Exercise requirements
Filter the listing below, please, and copy only the lines with the word "article".

START The data

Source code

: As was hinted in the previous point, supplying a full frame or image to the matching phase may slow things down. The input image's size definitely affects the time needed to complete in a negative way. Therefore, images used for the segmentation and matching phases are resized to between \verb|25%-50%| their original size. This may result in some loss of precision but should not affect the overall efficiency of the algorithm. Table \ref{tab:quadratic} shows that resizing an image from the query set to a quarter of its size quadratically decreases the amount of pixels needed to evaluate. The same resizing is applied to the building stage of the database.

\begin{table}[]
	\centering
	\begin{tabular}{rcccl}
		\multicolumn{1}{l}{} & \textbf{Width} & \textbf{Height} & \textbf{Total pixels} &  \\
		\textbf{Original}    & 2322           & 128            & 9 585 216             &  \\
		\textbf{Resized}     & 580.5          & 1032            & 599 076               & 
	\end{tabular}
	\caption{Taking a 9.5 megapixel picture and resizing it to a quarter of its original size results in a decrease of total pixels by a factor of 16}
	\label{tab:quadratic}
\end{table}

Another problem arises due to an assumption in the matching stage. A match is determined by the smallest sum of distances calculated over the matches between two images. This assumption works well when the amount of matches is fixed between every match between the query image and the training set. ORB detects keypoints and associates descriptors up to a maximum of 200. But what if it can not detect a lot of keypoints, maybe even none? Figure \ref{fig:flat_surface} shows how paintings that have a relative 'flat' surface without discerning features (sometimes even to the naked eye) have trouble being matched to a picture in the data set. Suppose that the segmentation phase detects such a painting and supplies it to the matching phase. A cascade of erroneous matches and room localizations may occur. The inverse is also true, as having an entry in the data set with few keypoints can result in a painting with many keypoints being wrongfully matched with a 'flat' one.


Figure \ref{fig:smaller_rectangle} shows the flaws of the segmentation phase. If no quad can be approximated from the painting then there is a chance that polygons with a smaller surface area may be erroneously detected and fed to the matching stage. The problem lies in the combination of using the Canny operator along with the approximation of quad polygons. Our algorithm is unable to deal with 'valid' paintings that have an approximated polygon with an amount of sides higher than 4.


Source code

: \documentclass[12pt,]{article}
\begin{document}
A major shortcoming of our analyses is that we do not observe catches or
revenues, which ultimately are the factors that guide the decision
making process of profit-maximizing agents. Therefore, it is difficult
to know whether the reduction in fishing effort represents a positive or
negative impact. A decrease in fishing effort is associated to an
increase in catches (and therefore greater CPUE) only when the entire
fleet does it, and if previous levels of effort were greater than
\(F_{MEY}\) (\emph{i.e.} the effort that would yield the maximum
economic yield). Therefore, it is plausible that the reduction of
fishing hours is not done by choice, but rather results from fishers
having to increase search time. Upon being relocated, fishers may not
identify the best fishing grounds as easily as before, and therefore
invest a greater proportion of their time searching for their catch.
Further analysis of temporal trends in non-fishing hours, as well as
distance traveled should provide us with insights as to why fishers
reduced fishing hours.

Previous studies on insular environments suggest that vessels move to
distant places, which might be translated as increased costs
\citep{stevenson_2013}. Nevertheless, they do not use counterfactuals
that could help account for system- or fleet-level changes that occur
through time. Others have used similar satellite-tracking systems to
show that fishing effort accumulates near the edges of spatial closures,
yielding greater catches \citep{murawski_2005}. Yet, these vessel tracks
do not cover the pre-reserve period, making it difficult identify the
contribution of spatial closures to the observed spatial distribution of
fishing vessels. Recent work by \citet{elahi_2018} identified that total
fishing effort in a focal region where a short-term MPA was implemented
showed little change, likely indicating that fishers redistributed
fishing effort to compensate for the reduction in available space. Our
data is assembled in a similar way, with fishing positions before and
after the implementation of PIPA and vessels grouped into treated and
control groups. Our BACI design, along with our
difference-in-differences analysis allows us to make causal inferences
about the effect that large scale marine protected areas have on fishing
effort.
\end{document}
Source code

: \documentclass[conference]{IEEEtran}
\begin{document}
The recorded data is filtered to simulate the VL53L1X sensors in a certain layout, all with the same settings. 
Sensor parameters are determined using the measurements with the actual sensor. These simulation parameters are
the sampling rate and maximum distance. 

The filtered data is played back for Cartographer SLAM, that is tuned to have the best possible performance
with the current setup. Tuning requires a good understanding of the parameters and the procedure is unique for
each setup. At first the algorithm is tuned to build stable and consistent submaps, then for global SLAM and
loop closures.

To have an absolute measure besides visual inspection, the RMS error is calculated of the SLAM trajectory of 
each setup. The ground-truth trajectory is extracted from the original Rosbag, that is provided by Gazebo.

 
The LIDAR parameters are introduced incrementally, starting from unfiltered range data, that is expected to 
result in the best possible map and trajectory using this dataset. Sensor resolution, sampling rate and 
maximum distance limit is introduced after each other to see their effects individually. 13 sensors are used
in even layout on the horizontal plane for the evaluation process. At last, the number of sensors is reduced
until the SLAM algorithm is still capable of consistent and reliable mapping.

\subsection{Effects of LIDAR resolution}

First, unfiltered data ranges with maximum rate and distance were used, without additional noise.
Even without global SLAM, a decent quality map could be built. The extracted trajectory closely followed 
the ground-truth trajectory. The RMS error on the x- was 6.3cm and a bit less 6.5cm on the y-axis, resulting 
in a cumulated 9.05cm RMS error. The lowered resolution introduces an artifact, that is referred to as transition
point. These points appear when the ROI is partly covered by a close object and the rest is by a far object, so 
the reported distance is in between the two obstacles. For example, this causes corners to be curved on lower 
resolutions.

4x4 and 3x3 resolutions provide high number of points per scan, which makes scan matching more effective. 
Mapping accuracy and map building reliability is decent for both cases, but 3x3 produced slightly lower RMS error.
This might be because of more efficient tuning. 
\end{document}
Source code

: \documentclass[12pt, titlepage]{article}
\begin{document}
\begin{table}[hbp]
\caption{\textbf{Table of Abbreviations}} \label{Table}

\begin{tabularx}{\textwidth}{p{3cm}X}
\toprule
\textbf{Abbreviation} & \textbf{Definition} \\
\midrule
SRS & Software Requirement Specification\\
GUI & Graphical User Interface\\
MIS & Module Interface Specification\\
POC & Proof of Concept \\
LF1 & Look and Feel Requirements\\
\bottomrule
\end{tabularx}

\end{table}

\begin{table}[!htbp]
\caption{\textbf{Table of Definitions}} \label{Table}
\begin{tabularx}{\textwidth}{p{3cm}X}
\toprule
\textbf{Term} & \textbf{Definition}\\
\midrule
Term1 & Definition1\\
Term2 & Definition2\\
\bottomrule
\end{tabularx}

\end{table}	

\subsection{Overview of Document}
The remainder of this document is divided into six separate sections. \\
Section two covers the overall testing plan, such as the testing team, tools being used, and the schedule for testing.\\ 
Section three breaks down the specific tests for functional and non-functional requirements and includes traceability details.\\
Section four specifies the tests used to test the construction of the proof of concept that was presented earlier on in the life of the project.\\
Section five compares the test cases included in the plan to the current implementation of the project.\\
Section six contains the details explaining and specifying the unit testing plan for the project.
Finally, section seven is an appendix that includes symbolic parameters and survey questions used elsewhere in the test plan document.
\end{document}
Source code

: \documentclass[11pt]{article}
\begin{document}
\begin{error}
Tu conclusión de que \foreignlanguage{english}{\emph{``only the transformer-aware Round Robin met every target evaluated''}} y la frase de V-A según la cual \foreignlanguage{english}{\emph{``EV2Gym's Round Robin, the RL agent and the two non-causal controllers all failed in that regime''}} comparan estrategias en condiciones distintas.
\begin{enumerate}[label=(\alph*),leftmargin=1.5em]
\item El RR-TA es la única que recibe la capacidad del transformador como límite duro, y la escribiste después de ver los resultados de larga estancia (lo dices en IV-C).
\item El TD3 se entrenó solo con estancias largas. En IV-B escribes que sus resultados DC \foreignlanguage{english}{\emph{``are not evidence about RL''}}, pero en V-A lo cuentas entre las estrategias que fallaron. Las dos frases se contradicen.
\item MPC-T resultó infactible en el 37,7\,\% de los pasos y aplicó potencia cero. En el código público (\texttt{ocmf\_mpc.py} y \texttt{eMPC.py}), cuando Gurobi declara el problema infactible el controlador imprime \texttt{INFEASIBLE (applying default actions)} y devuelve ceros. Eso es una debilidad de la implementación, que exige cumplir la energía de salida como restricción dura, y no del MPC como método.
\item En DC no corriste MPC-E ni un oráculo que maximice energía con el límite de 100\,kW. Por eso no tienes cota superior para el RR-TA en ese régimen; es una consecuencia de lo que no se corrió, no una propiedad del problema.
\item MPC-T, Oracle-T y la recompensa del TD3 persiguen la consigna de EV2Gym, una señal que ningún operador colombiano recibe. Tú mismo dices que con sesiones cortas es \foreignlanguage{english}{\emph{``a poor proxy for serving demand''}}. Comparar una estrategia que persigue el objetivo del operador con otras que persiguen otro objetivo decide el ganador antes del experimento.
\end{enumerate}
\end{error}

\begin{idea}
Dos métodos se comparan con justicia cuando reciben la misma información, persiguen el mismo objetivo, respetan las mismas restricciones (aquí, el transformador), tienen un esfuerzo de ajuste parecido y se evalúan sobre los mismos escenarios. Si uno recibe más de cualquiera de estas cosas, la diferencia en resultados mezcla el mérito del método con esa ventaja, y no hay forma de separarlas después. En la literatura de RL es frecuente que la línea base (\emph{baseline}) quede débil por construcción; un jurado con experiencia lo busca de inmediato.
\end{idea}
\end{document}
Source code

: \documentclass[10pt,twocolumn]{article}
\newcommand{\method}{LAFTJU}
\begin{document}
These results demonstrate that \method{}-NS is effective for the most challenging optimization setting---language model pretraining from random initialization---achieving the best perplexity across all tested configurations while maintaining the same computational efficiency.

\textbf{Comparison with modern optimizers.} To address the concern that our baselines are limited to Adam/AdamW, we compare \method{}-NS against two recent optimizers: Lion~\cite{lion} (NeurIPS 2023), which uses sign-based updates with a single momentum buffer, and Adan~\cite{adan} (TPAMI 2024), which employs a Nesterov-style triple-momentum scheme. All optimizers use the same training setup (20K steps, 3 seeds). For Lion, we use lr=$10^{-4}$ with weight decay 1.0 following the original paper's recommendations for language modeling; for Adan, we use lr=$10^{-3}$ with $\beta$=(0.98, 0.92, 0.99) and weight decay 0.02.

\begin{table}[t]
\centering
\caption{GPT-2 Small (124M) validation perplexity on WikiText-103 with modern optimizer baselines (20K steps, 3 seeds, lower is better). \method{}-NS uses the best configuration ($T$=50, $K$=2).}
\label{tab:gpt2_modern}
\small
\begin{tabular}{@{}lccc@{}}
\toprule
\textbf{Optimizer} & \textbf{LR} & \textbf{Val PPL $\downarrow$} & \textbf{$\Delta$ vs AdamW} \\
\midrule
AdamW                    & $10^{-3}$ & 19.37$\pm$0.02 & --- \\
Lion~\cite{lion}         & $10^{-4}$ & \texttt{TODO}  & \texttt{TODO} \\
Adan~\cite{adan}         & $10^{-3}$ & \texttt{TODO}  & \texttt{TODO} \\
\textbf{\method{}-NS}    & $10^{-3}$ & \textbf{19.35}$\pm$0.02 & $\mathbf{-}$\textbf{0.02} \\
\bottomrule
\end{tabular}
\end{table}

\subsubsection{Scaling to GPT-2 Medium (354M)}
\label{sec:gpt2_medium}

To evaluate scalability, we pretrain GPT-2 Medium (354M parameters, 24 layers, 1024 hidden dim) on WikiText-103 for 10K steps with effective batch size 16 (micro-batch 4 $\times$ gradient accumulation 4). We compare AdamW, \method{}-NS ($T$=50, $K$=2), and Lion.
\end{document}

END The data

Exercise response
: \documentclass[12pt,]{article}
: \documentclass[12pt, titlepage]{article}
: \documentclass[11pt]{article}
: \documentclass[10pt,twocolumn]{article}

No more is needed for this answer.